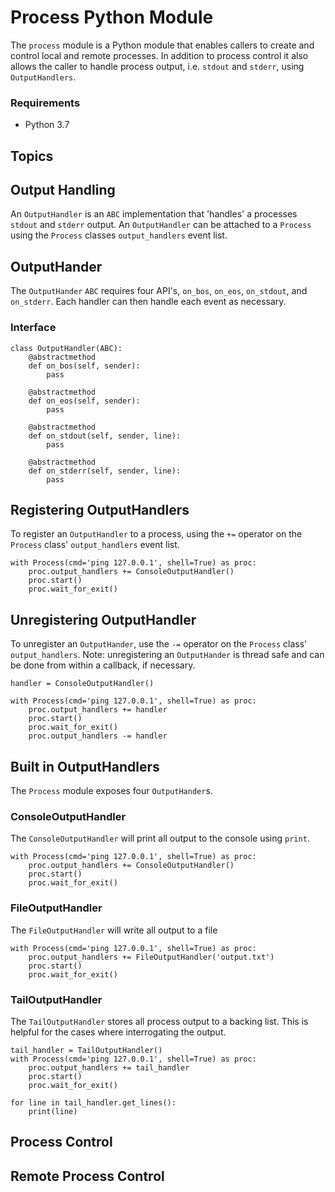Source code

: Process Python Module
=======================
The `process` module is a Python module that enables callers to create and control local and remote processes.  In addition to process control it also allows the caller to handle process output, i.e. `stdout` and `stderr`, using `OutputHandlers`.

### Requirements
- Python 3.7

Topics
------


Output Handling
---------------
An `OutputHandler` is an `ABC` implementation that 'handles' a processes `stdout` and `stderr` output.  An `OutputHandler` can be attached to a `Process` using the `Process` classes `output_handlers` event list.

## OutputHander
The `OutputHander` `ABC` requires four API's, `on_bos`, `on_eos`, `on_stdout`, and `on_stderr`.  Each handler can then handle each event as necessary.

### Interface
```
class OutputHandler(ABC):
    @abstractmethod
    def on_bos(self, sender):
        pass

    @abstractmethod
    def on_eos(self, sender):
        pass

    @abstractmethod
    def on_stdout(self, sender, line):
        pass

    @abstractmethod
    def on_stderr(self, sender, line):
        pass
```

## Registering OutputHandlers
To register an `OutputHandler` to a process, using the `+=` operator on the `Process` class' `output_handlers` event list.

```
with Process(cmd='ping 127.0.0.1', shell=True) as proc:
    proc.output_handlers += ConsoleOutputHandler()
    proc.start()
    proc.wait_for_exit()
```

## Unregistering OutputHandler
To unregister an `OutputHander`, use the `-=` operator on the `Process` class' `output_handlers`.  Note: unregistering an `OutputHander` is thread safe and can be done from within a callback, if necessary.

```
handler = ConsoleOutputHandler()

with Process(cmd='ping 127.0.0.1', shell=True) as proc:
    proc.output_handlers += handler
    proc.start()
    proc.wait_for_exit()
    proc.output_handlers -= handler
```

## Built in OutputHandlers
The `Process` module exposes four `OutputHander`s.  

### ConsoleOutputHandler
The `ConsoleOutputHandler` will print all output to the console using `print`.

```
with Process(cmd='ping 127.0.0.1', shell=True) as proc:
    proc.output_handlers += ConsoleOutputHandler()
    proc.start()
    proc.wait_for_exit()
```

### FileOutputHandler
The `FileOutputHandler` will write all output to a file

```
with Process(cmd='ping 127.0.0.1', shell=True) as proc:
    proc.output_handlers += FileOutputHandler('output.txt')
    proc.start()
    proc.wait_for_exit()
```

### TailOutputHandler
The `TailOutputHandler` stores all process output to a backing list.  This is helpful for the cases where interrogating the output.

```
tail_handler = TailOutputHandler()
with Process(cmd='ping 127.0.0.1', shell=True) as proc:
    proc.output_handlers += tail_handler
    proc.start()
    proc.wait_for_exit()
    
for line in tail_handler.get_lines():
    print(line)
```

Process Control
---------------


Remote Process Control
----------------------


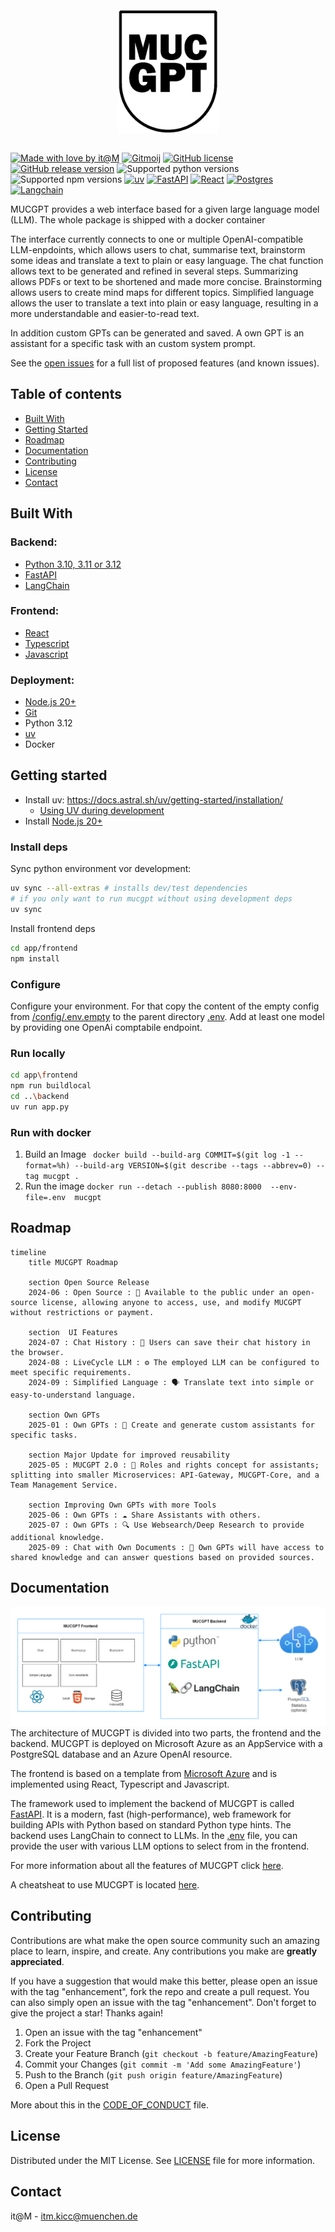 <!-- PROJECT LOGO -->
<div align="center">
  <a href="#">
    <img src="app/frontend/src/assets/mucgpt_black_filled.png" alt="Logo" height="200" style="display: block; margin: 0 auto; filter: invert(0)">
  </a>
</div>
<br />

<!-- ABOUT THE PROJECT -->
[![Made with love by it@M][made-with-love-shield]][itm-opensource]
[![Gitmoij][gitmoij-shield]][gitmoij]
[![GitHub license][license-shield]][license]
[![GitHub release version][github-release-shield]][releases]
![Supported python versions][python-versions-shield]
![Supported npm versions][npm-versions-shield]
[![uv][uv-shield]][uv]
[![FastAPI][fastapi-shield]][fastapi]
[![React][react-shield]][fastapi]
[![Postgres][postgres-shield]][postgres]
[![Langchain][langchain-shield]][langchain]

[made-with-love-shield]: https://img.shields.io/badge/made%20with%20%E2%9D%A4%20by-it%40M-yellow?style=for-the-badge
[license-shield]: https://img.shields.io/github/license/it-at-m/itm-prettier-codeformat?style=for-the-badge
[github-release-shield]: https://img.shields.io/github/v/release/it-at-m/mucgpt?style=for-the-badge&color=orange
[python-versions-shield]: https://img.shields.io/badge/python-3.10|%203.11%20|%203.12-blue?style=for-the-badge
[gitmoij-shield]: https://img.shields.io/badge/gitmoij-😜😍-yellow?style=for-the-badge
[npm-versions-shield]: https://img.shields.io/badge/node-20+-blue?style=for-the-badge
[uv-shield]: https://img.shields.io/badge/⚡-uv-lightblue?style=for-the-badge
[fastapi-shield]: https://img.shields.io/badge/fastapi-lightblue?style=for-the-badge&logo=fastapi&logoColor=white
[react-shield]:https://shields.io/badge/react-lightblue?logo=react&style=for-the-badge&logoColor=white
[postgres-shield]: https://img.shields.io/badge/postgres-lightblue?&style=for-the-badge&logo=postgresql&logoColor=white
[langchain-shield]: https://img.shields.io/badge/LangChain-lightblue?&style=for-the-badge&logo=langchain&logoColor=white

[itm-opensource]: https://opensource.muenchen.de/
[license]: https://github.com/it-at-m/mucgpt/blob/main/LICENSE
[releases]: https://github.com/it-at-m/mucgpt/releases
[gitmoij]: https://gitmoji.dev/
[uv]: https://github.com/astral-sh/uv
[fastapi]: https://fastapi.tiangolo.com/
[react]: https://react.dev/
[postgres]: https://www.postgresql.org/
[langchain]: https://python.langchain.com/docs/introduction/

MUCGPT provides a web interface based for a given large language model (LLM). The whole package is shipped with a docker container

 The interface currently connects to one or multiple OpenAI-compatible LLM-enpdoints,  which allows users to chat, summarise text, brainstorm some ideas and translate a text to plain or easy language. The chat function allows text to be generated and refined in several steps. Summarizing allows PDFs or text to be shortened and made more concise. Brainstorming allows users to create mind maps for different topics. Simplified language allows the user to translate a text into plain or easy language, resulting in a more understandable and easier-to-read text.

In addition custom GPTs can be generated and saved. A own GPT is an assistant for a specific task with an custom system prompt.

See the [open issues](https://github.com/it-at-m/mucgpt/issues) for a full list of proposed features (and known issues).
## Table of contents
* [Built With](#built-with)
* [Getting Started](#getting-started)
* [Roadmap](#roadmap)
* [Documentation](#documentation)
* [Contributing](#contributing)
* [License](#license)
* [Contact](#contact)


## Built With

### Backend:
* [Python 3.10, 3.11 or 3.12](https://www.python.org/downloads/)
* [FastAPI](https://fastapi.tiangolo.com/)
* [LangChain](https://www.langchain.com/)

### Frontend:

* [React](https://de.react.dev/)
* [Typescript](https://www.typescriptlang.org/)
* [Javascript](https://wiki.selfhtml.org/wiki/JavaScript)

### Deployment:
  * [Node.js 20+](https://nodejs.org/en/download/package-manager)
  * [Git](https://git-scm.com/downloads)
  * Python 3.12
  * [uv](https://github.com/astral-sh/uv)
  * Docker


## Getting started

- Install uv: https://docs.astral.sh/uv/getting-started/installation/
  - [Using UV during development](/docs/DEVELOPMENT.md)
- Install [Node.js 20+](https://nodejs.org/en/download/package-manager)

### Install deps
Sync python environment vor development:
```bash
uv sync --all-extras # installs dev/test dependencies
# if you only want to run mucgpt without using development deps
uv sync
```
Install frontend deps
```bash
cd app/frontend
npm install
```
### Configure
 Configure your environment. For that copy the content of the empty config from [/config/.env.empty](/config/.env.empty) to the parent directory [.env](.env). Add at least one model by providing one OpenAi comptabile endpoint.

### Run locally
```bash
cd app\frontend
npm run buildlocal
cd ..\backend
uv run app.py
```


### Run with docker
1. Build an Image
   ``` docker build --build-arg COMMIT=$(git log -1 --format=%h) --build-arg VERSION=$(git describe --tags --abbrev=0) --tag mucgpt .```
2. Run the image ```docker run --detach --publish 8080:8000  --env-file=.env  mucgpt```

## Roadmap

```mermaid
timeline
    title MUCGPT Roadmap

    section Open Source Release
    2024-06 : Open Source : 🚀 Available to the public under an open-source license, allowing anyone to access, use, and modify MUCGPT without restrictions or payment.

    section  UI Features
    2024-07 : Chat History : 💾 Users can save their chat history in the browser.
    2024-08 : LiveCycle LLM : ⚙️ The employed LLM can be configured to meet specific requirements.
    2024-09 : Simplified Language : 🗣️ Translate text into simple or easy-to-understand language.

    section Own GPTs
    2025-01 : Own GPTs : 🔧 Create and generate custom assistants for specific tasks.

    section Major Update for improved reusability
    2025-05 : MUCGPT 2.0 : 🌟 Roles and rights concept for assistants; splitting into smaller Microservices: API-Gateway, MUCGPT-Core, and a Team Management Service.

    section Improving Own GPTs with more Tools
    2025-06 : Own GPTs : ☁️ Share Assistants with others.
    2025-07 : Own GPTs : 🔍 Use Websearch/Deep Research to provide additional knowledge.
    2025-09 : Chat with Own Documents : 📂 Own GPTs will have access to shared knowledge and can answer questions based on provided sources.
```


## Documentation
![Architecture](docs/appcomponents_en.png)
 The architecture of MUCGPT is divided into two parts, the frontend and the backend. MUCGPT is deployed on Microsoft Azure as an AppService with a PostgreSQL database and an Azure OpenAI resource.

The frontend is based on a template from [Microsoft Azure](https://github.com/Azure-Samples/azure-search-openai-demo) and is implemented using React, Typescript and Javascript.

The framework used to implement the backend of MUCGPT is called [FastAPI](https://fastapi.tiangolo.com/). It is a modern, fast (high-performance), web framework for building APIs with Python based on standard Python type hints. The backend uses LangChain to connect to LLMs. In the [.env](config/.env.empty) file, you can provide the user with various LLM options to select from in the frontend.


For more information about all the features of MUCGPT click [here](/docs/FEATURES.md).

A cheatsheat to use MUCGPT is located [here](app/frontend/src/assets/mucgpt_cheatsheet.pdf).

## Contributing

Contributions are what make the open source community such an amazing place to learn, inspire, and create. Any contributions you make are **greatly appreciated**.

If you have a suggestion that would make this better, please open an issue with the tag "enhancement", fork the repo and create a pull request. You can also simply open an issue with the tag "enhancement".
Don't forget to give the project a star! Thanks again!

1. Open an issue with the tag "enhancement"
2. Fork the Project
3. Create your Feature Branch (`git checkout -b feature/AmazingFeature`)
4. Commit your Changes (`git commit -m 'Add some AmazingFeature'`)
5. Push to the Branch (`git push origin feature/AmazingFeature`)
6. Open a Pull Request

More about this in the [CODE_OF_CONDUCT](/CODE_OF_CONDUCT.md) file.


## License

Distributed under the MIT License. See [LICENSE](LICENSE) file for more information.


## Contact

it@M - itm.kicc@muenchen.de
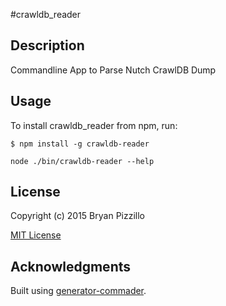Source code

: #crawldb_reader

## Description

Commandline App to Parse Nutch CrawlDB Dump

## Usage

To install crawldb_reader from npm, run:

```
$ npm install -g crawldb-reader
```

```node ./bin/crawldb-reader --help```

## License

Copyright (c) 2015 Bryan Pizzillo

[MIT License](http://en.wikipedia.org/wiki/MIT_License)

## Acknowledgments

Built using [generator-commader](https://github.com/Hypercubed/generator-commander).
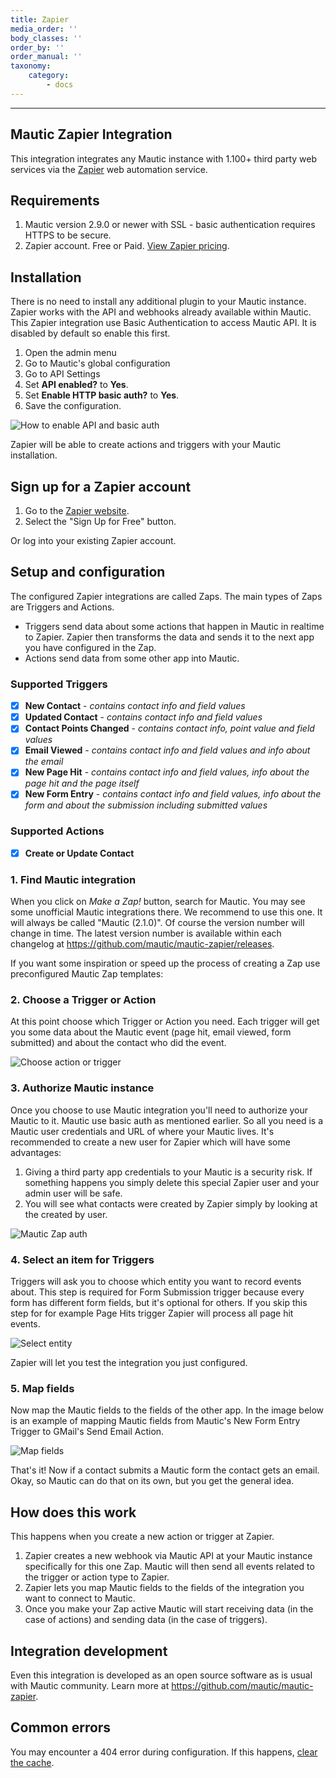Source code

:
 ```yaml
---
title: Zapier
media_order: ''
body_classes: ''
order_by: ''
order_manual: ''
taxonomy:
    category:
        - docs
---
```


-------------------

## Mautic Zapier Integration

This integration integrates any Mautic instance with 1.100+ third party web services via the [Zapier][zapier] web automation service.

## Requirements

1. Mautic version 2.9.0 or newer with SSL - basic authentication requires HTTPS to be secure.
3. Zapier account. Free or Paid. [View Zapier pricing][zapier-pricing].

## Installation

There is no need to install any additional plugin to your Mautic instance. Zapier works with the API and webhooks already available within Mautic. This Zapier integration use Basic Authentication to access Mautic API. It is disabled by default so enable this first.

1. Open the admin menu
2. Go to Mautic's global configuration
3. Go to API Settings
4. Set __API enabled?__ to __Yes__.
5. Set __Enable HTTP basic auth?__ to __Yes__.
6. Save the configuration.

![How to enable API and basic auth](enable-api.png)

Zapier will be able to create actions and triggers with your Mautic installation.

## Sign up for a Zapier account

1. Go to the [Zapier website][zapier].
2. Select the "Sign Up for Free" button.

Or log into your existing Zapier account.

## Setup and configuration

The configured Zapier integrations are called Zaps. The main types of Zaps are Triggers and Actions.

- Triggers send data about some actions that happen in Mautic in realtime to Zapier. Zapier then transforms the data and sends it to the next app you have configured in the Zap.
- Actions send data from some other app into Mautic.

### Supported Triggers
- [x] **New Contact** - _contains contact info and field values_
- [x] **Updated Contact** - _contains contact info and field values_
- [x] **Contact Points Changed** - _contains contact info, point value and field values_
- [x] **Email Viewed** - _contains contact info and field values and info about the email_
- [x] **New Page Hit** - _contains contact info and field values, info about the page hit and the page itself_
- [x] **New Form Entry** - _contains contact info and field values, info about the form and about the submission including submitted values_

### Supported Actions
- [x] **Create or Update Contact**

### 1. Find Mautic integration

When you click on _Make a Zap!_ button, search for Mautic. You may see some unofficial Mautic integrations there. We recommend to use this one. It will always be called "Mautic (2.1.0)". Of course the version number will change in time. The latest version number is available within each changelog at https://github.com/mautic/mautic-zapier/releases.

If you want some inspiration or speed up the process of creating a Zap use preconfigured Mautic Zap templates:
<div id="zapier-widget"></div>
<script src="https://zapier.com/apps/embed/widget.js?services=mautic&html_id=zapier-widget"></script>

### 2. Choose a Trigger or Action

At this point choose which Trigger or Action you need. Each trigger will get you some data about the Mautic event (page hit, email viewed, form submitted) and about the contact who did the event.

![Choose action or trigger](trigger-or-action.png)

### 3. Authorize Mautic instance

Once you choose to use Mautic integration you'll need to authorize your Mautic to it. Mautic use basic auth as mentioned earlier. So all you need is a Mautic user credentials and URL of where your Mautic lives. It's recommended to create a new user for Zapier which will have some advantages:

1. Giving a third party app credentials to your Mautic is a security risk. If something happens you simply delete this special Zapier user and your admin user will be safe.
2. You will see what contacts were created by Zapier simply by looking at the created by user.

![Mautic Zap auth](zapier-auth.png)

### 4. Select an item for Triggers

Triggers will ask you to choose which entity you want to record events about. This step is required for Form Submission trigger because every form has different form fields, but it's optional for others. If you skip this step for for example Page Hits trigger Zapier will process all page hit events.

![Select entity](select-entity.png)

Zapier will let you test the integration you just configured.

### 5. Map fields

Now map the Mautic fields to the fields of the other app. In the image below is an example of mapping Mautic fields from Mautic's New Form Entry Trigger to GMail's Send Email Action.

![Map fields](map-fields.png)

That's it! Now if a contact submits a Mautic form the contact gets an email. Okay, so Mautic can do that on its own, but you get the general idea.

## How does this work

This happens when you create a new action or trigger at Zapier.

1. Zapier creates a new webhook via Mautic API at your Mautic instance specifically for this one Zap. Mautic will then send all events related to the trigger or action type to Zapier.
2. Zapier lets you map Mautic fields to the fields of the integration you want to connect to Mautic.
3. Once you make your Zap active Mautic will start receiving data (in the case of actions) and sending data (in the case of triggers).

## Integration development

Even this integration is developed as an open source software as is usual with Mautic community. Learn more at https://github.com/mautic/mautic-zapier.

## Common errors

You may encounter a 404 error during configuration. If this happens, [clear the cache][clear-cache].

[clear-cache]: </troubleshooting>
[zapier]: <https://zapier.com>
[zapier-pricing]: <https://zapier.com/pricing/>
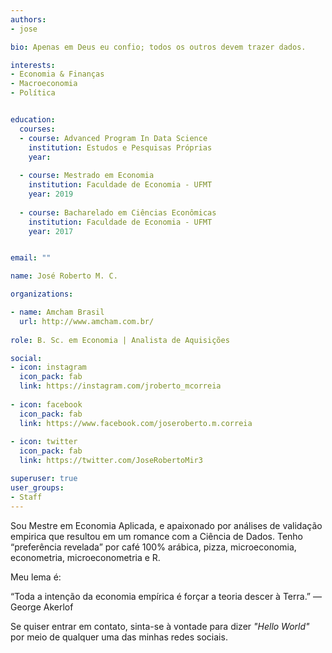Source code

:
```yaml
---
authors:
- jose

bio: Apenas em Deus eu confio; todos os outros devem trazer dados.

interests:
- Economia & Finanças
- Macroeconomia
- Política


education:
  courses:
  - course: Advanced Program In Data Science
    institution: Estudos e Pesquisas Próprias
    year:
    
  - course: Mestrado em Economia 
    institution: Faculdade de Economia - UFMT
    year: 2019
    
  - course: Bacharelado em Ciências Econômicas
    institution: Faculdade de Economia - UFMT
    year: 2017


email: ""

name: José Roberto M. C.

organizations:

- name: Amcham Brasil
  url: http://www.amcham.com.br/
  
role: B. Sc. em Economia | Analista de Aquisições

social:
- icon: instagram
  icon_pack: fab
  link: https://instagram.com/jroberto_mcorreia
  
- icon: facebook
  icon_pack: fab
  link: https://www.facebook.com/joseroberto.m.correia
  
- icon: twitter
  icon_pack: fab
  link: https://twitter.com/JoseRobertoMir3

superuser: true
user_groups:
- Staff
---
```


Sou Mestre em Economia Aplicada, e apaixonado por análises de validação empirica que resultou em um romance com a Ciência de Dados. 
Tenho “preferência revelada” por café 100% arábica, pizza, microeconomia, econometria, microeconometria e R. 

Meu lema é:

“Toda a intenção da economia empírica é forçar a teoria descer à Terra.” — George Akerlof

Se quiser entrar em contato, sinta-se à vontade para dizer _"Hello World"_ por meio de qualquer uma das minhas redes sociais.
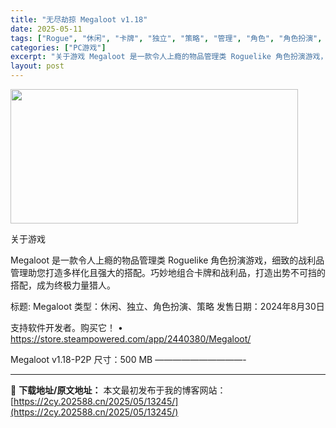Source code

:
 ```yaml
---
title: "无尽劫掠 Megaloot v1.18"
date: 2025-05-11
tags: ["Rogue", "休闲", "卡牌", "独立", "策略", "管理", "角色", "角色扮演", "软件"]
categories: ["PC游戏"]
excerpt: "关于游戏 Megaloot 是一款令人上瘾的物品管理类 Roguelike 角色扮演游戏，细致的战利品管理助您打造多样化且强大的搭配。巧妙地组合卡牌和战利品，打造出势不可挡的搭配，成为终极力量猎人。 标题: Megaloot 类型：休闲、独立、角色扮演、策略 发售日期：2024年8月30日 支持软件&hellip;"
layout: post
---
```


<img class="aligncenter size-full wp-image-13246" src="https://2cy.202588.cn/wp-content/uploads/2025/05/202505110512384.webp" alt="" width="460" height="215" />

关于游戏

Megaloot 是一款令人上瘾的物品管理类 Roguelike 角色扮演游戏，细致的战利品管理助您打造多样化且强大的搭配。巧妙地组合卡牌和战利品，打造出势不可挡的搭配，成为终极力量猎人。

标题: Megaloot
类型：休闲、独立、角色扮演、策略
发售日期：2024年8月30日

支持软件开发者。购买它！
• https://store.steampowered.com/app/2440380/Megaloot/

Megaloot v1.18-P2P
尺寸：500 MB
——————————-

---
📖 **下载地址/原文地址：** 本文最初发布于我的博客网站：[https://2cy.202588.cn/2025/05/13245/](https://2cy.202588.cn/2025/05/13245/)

TASK OBJECTIVE: Gather from the data above every line with the string "what".

RESULT FOR THIS TASK:
Contributions are what make the open source community such an amazing place to learn, inspire, and create. Any contributions you make are **greatly appreciated**.
2. You will see what contacts were created by Zapier simply by looking at the created by user.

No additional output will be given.